The following entries should be restated word for word, pictures excluded.
************
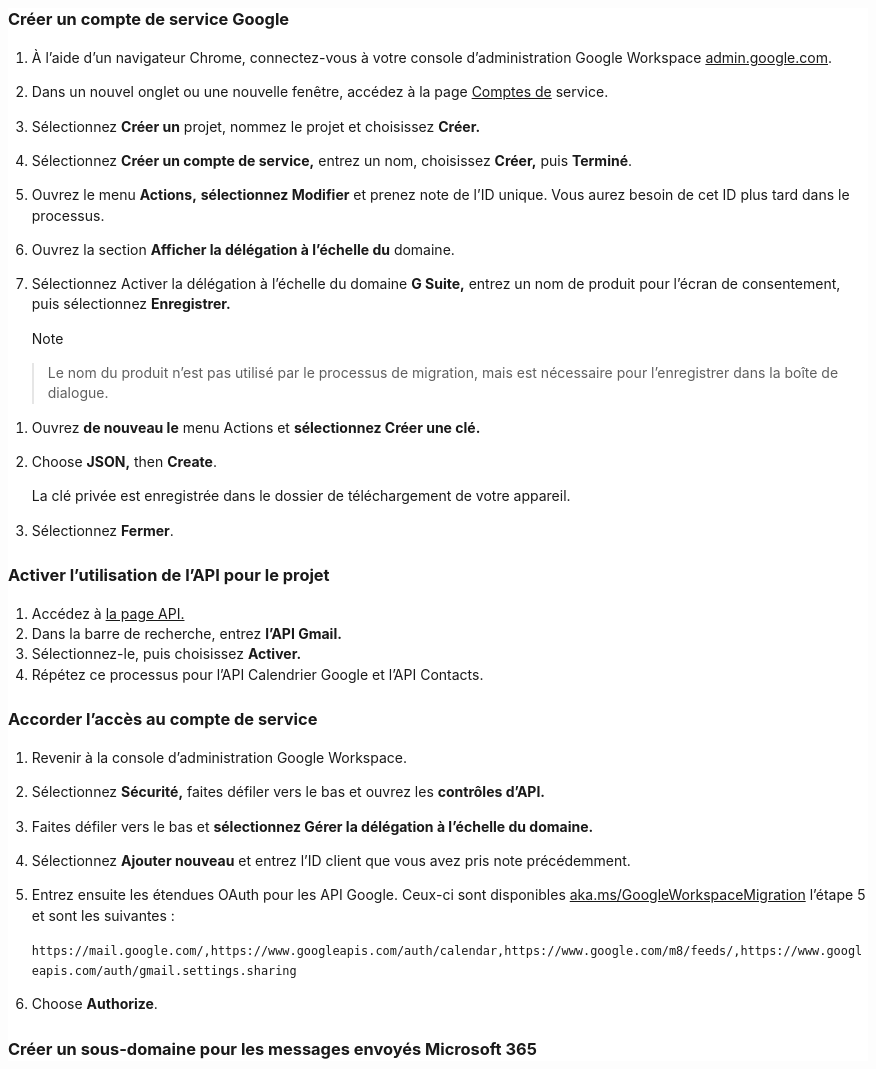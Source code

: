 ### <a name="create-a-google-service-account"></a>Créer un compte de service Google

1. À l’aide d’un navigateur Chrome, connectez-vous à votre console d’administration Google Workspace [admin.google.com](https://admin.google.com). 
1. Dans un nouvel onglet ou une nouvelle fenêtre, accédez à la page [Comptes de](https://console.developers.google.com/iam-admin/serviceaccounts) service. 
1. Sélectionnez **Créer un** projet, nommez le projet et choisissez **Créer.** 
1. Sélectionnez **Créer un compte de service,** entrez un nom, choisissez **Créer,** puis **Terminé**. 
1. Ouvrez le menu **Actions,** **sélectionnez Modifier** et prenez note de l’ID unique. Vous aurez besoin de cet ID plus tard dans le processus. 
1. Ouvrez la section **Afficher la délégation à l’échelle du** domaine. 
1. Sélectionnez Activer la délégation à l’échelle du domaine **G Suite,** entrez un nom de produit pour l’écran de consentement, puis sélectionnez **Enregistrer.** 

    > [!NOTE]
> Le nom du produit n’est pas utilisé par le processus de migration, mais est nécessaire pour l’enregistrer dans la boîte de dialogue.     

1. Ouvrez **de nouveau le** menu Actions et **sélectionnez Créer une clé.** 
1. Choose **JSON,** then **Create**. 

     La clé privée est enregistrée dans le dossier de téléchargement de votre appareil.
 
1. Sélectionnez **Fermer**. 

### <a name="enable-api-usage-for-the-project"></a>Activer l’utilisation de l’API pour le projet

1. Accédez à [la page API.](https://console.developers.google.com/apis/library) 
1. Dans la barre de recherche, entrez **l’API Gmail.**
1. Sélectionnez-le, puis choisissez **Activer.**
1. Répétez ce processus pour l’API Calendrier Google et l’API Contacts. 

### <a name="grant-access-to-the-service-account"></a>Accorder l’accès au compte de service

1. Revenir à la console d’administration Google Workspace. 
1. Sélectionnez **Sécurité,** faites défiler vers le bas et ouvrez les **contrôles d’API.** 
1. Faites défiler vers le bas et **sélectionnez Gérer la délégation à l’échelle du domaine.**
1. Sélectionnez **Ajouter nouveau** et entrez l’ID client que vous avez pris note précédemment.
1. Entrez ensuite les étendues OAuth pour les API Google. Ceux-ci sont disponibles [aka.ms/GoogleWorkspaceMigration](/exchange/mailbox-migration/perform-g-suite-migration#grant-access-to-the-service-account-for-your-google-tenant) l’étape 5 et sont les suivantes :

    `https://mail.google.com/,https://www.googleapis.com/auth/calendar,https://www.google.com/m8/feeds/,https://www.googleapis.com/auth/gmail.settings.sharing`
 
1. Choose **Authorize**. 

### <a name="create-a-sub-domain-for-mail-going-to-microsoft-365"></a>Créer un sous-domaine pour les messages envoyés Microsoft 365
************
# THE ANSWER
Source code

: ### <a name="create-a-google-service-account"></a>Créer un compte de service Google

1. À l’aide d’un navigateur Chrome, connectez-vous à votre console d’administration Google Workspace [admin.google.com](https://admin.google.com). 
1. Dans un nouvel onglet ou une nouvelle fenêtre, accédez à la page [Comptes de](https://console.developers.google.com/iam-admin/serviceaccounts) service. 
1. Sélectionnez **Créer un** projet, nommez le projet et choisissez **Créer.** 
1. Sélectionnez **Créer un compte de service,** entrez un nom, choisissez **Créer,** puis **Terminé**. 
1. Ouvrez le menu **Actions,** **sélectionnez Modifier** et prenez note de l’ID unique. Vous aurez besoin de cet ID plus tard dans le processus. 
1. Ouvrez la section **Afficher la délégation à l’échelle du** domaine. 
1. Sélectionnez Activer la délégation à l’échelle du domaine **G Suite,** entrez un nom de produit pour l’écran de consentement, puis sélectionnez **Enregistrer.** 

    > [!NOTE]
> Le nom du produit n’est pas utilisé par le processus de migration, mais est nécessaire pour l’enregistrer dans la boîte de dialogue.     

1. Ouvrez **de nouveau le** menu Actions et **sélectionnez Créer une clé.** 
1. Choose **JSON,** then **Create**. 

     La clé privée est enregistrée dans le dossier de téléchargement de votre appareil.
 
1. Sélectionnez **Fermer**. 

### <a name="enable-api-usage-for-the-project"></a>Activer l’utilisation de l’API pour le projet

1. Accédez à [la page API.](https://console.developers.google.com/apis/library) 
1. Dans la barre de recherche, entrez **l’API Gmail.**
1. Sélectionnez-le, puis choisissez **Activer.**
1. Répétez ce processus pour l’API Calendrier Google et l’API Contacts. 

### <a name="grant-access-to-the-service-account"></a>Accorder l’accès au compte de service

1. Revenir à la console d’administration Google Workspace. 
1. Sélectionnez **Sécurité,** faites défiler vers le bas et ouvrez les **contrôles d’API.** 
1. Faites défiler vers le bas et **sélectionnez Gérer la délégation à l’échelle du domaine.**
1. Sélectionnez **Ajouter nouveau** et entrez l’ID client que vous avez pris note précédemment.
1. Entrez ensuite les étendues OAuth pour les API Google. Ceux-ci sont disponibles [aka.ms/GoogleWorkspaceMigration](/exchange/mailbox-migration/perform-g-suite-migration#grant-access-to-the-service-account-for-your-google-tenant) l’étape 5 et sont les suivantes :

    `https://mail.google.com/,https://www.googleapis.com/auth/calendar,https://www.google.com/m8/feeds/,https://www.googleapis.com/auth/gmail.settings.sharing`
 
1. Choose **Authorize**. 

### <a name="create-a-sub-domain-for-mail-going-to-microsoft-365"></a>Créer un sous-domaine pour les messages envoyés Microsoft 365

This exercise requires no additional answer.